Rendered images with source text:

----------

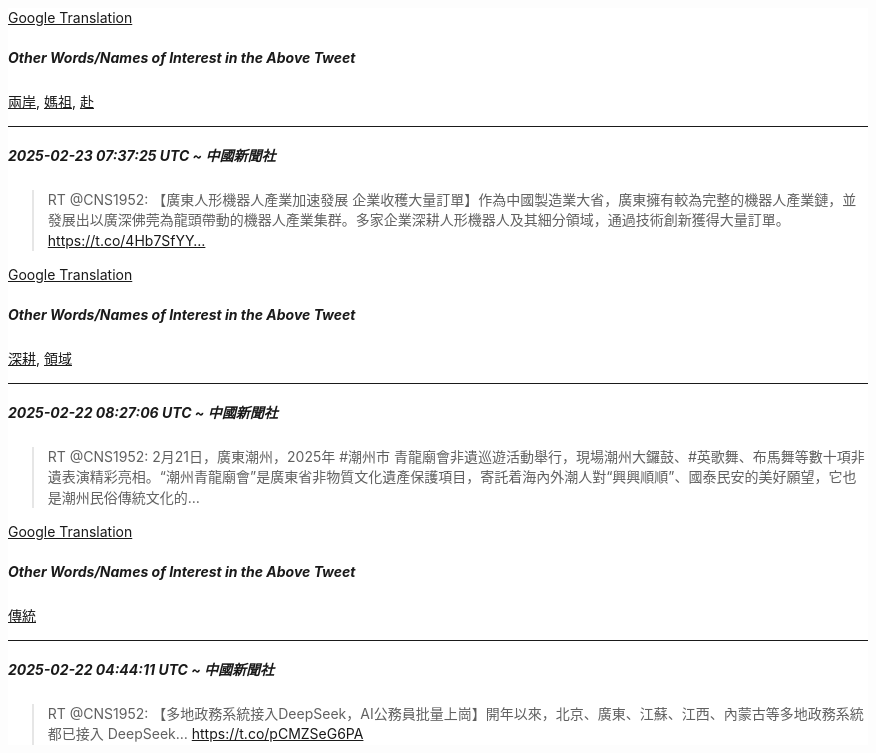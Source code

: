 [Google Translation](https://translate.google.com/?hi=en&tab=TT&sl=zh-CN&tl=en&op=translate&text=RT+%40CNS1952%3A+%E3%80%90%E5%8F%B0%E8%83%9E%E5%8F%83%E8%A8%AA%E6%B1%95%E5%B0%BE%E7%83%8F%E5%9D%AD%E5%A4%A9%E5%90%8E%E5%AE%AE%E9%96%8B%E5%B1%95%E5%AA%BD%E7%A5%96%E6%96%87%E5%8C%96%E4%BA%A4%E6%B5%81%E3%80%913%E6%9C%881%E6%97%A5%EF%BC%8C%E5%9C%A8%E5%BB%A3%E6%9D%B1%E6%B1%95%E5%B0%BE%EF%BC%8C%E5%8F%83%E5%8A%A0%E7%AC%AC%E4%B8%80%E5%B1%86%E6%B5%B7%E5%B3%BD%E5%85%A9%E5%B2%B8%E6%B0%91%E4%BF%97%E6%96%87%E9%AB%94%E6%B4%BB%E5%8B%95%E7%9A%84%E5%8F%B0%E8%83%9E%E5%8F%B0%E9%9D%92%E3%80%81%E5%8F%B0%E7%81%A3%E5%AE%AE%E5%BB%9F%E5%92%8C%E6%96%87%E6%97%85%E9%AB%94%E8%A1%8C%E6%A5%AD%E5%8D%94%E6%9C%83%E4%BB%A3%E8%A1%A8%E8%B5%B4%E6%B1%95%E5%B0%BE%E7%83%8F%E5%9D%AD%E5%AE%AE%E5%8F%83%E8%A8%AA%EF%BC%8C%E4%B8%A6%E9%96%8B%E5%B1%95%E5%AA%BD%E5%AA%BD%E7%A5%96%E6%96%87%E5%8C%96%E4%BA%A4%E6%B5%81%E3%80%82%E7%95%B6%E5%9C%B0%E6%B0%91%E7%9C%BE%E7%BE%A9%E5%8B%99%E7%B5%84%E7%B9%94%E4%BA%86%E7%9B%9B%E5%A4%A7%E7%9A%84%E8%88%9E%E7%8D%85%E3%80%81%E8%88%9E%E9%BE%8D%E7%AD%89%E6%B0%91%E4%BF%97%E6%B4%BB%E5%8B%95%EF%BC%8C%E6%AD%A1%E8%BF%8E%E5%8F%B0%E8%83%9E%E7%9A%84%E5%88%B0%E4%BE%86%E3%80%82+https%3A%2F%E2%80%A6)
##### Other Words/Names of Interest in the Above Tweet
[兩岸](兩岸.md), [媽祖](媽祖.md), [赴](赴.md)
___
##### 2025-02-23 07:37:25 UTC ~ 中國新聞社
> RT @CNS1952: 【廣東人形機器人產業加速發展 企業收穫大量訂單】作為中國製造業大省，廣東擁有較為完整的機器人產業鏈，並發展出以廣深佛莞為龍頭帶動的機器人產業集群。多家企業深耕人形機器人及其細分領域，通過技術創新獲得大量訂單。 https://t.co/4Hb7SfYY…

[Google Translation](https://translate.google.com/?hi=en&tab=TT&sl=zh-CN&tl=en&op=translate&text=RT+%40CNS1952%3A+%E3%80%90%E5%BB%A3%E6%9D%B1%E4%BA%BA%E5%BD%A2%E6%A9%9F%E5%99%A8%E4%BA%BA%E7%94%A2%E6%A5%AD%E5%8A%A0%E9%80%9F%E7%99%BC%E5%B1%95+%E4%BC%81%E6%A5%AD%E6%94%B6%E7%A9%AB%E5%A4%A7%E9%87%8F%E8%A8%82%E5%96%AE%E3%80%91%E4%BD%9C%E7%82%BA%E4%B8%AD%E5%9C%8B%E8%A3%BD%E9%80%A0%E6%A5%AD%E5%A4%A7%E7%9C%81%EF%BC%8C%E5%BB%A3%E6%9D%B1%E6%93%81%E6%9C%89%E8%BC%83%E7%82%BA%E5%AE%8C%E6%95%B4%E7%9A%84%E6%A9%9F%E5%99%A8%E4%BA%BA%E7%94%A2%E6%A5%AD%E9%8F%88%EF%BC%8C%E4%B8%A6%E7%99%BC%E5%B1%95%E5%87%BA%E4%BB%A5%E5%BB%A3%E6%B7%B1%E4%BD%9B%E8%8E%9E%E7%82%BA%E9%BE%8D%E9%A0%AD%E5%B8%B6%E5%8B%95%E7%9A%84%E6%A9%9F%E5%99%A8%E4%BA%BA%E7%94%A2%E6%A5%AD%E9%9B%86%E7%BE%A4%E3%80%82%E5%A4%9A%E5%AE%B6%E4%BC%81%E6%A5%AD%E6%B7%B1%E8%80%95%E4%BA%BA%E5%BD%A2%E6%A9%9F%E5%99%A8%E4%BA%BA%E5%8F%8A%E5%85%B6%E7%B4%B0%E5%88%86%E9%A0%98%E5%9F%9F%EF%BC%8C%E9%80%9A%E9%81%8E%E6%8A%80%E8%A1%93%E5%89%B5%E6%96%B0%E7%8D%B2%E5%BE%97%E5%A4%A7%E9%87%8F%E8%A8%82%E5%96%AE%E3%80%82+https%3A%2F%2Ft.co%2F4Hb7SfYY%E2%80%A6)
##### Other Words/Names of Interest in the Above Tweet
[深耕](深耕.md), [領域](領域.md)
___
##### 2025-02-22 08:27:06 UTC ~ 中國新聞社
> RT @CNS1952: 2月21日，廣東潮州，2025年 #潮州市 青龍廟會非遺巡遊活動舉行，現場潮州大鑼鼓、#英歌舞、布馬舞等數十項非遺表演精彩亮相。“潮州青龍廟會”是廣東省非物質文化遺產保護項目，寄託着海內外潮人對“興興順順”、國泰民安的美好願望，它也是潮州民俗傳統文化的…

[Google Translation](https://translate.google.com/?hi=en&tab=TT&sl=zh-CN&tl=en&op=translate&text=RT+%40CNS1952%3A+2%E6%9C%8821%E6%97%A5%EF%BC%8C%E5%BB%A3%E6%9D%B1%E6%BD%AE%E5%B7%9E%EF%BC%8C2025%E5%B9%B4+%23%E6%BD%AE%E5%B7%9E%E5%B8%82+%E9%9D%92%E9%BE%8D%E5%BB%9F%E6%9C%83%E9%9D%9E%E9%81%BA%E5%B7%A1%E9%81%8A%E6%B4%BB%E5%8B%95%E8%88%89%E8%A1%8C%EF%BC%8C%E7%8F%BE%E5%A0%B4%E6%BD%AE%E5%B7%9E%E5%A4%A7%E9%91%BC%E9%BC%93%E3%80%81%23%E8%8B%B1%E6%AD%8C%E8%88%9E%E3%80%81%E5%B8%83%E9%A6%AC%E8%88%9E%E7%AD%89%E6%95%B8%E5%8D%81%E9%A0%85%E9%9D%9E%E9%81%BA%E8%A1%A8%E6%BC%94%E7%B2%BE%E5%BD%A9%E4%BA%AE%E7%9B%B8%E3%80%82%E2%80%9C%E6%BD%AE%E5%B7%9E%E9%9D%92%E9%BE%8D%E5%BB%9F%E6%9C%83%E2%80%9D%E6%98%AF%E5%BB%A3%E6%9D%B1%E7%9C%81%E9%9D%9E%E7%89%A9%E8%B3%AA%E6%96%87%E5%8C%96%E9%81%BA%E7%94%A2%E4%BF%9D%E8%AD%B7%E9%A0%85%E7%9B%AE%EF%BC%8C%E5%AF%84%E8%A8%97%E7%9D%80%E6%B5%B7%E5%85%A7%E5%A4%96%E6%BD%AE%E4%BA%BA%E5%B0%8D%E2%80%9C%E8%88%88%E8%88%88%E9%A0%86%E9%A0%86%E2%80%9D%E3%80%81%E5%9C%8B%E6%B3%B0%E6%B0%91%E5%AE%89%E7%9A%84%E7%BE%8E%E5%A5%BD%E9%A1%98%E6%9C%9B%EF%BC%8C%E5%AE%83%E4%B9%9F%E6%98%AF%E6%BD%AE%E5%B7%9E%E6%B0%91%E4%BF%97%E5%82%B3%E7%B5%B1%E6%96%87%E5%8C%96%E7%9A%84%E2%80%A6)
##### Other Words/Names of Interest in the Above Tweet
[傳統](傳統.md)
___
##### 2025-02-22 04:44:11 UTC ~ 中國新聞社
> RT @CNS1952: 【多地政務系統接入DeepSeek，AI公務員批量上崗】開年以來，北京、廣東、江蘇、江西、內蒙古等多地政務系統都已接入 DeepSeek… https://t.co/pCMZSeG6PA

----------

What needs to be done —
Set down only the lines above that fall between the line holding "[兩岸](兩岸.md), [媽祖](媽祖.md), [赴](赴.md)" and the line holding "RT @CNS1952: 【廣東人形機器人產業加速發展", inclusive, keeping each exact.

Solution to this task —
[兩岸](兩岸.md), [媽祖](媽祖.md), [赴](赴.md)
___
##### 2025-02-23 07:37:25 UTC ~ 中國新聞社
> RT @CNS1952: 【廣東人形機器人產業加速發展 企業收穫大量訂單】作為中國製造業大省，廣東擁有較為完整的機器人產業鏈，並發展出以廣深佛莞為龍頭帶動的機器人產業集群。多家企業深耕人形機器人及其細分領域，通過技術創新獲得大量訂單。 https://t.co/4Hb7SfYY…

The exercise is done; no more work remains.